Серафимы, ясны и крылаты,
За плечами воинов видны...

Сухомлинов названивал в Генштаб — Янушкевичу:

— Ради Бога, побольше допинга! Катерина кипит... Хочется рыдать от восторга. Я уже отдал приказ, чтобы курорты приготовились для приема раненых. Каждый защитник отечества хоть разок в жизни поживет у нас, словно Ротшильд.

— Владимир Александрович, — отвечал Янушкевич, — люди по три-четыре дня не перевязаны, раненых не кормят. Бардак развивается по всем правилам великороссийского разгильдяйства. Без петровской дубинки не обойтись! Пленные ведут себя хамски — требуют вина и пива, наших санитаров обзывают «ферфлюхтер-руссен»! А наша воздушная разведка...
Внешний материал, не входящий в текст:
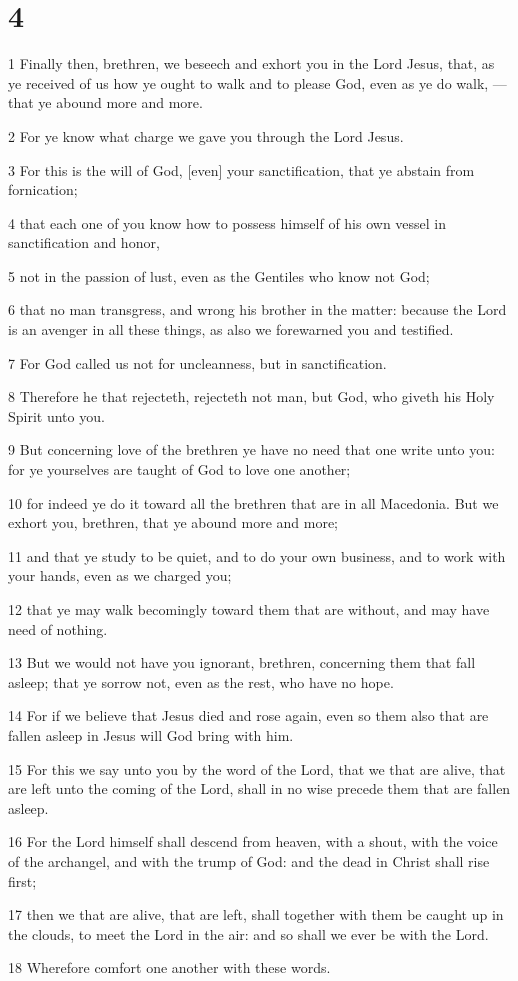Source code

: \chapter{4}

\par 1 Finally then, brethren, we beseech and exhort you in the Lord Jesus, that, as ye received of us how ye ought to walk and to please God, even as ye do walk, —that ye abound more and more.
\par 2 For ye know what charge we gave you through the Lord Jesus.
\par 3 For this is the will of God, [even] your sanctification, that ye abstain from fornication;
\par 4 that each one of you know how to possess himself of his own vessel in sanctification and honor,
\par 5 not in the passion of lust, even as the Gentiles who know not God;
\par 6 that no man transgress, and wrong his brother in the matter: because the Lord is an avenger in all these things, as also we forewarned you and testified.
\par 7 For God called us not for uncleanness, but in sanctification.
\par 8 Therefore he that rejecteth, rejecteth not man, but God, who giveth his Holy Spirit unto you.
\par 9 But concerning love of the brethren ye have no need that one write unto you: for ye yourselves are taught of God to love one another;
\par 10 for indeed ye do it toward all the brethren that are in all Macedonia. But we exhort you, brethren, that ye abound more and more;
\par 11 and that ye study to be quiet, and to do your own business, and to work with your hands, even as we charged you;
\par 12 that ye may walk becomingly toward them that are without, and may have need of nothing.
\par 13 But we would not have you ignorant, brethren, concerning them that fall asleep; that ye sorrow not, even as the rest, who have no hope.
\par 14 For if we believe that Jesus died and rose again, even so them also that are fallen asleep in Jesus will God bring with him.
\par 15 For this we say unto you by the word of the Lord, that we that are alive, that are left unto the coming of the Lord, shall in no wise precede them that are fallen asleep.
\par 16 For the Lord himself shall descend from heaven, with a shout, with the voice of the archangel, and with the trump of God: and the dead in Christ shall rise first;
\par 17 then we that are alive, that are left, shall together with them be caught up in the clouds, to meet the Lord in the air: and so shall we ever be with the Lord.
\par 18 Wherefore comfort one another with these words.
— Ну, что? Здорово наавиатили?

— А наша артиллерия...

— Небось, наснарядили?

— Я кончаю разговор. Неотложные дела.

— Допингируйте, дорогой. Побольше допинга!

Империя вступала в войну под истошные вопли пьяниц, с тихим ужасом воспринявшим сообщение газет о введении в стране «сухого закона». Вес алчущие спешили напоследок надраться так, чтобы в маститой старости было что рассказать внукам: «Вот кады война с германом началась... у-у, что тут было!»

Мерно и четко шагала русская гвардия. Под грохот ее сапог «кричали женщины «ура» и в воздух чепчики бросали».

Из храмов выплескивало на улицы молебны Антанты:

— Господи, спаси императора Николая...

— Господи, спаси короля Британии...

— Господи, спаси Французскую Республику...

Литавры гремели, дождем хризантем покрывались [338] брусчатые мостовые «парадиза» империи. Самое удивительное, что добрая половина людей, звавших сейчас «На Берлин!», через три года станет кричать «Долой войну!». А газетчики надрывались:

— Купите вечернюю! Страшные потери! Кайзер уже спятил и скоро окажется в бедламе... Последняя новость: наши войска пленили парадный мундир императора Франца Иосифа!

Звонок.
Что вы, мама?
Белая, белая, как на гробе глазет.
»Оставьте! ,
О нем это,
об убитом, телеграмма.
Ах, закройте,
закройте глаза газет!»

На пороге кабинета Сазонова уже стоял Палеолог:

— Умоляем... спасите честь Франции!

Август. Битва на Марне. Немцы шли прямо на Париж.

2. Париж надо спасать

Я никогда не бухался на колени перед громогласными доктринами германской военщины, всегда твердо зная: России можно нанести поражение, но победить ее нельзя. «Перевоевывать» войны на иной лад — занятие бесполезное, но повторять историю пришлось, и в 1944 году наши солдаты шли по тем же лесам и болотам, где в 1914 году погибали их отцы и деды. Они побеждали, чтобы освободить Европу от насилий фашизма, а мы ложились костьми, чтобы спасти честь Франции!..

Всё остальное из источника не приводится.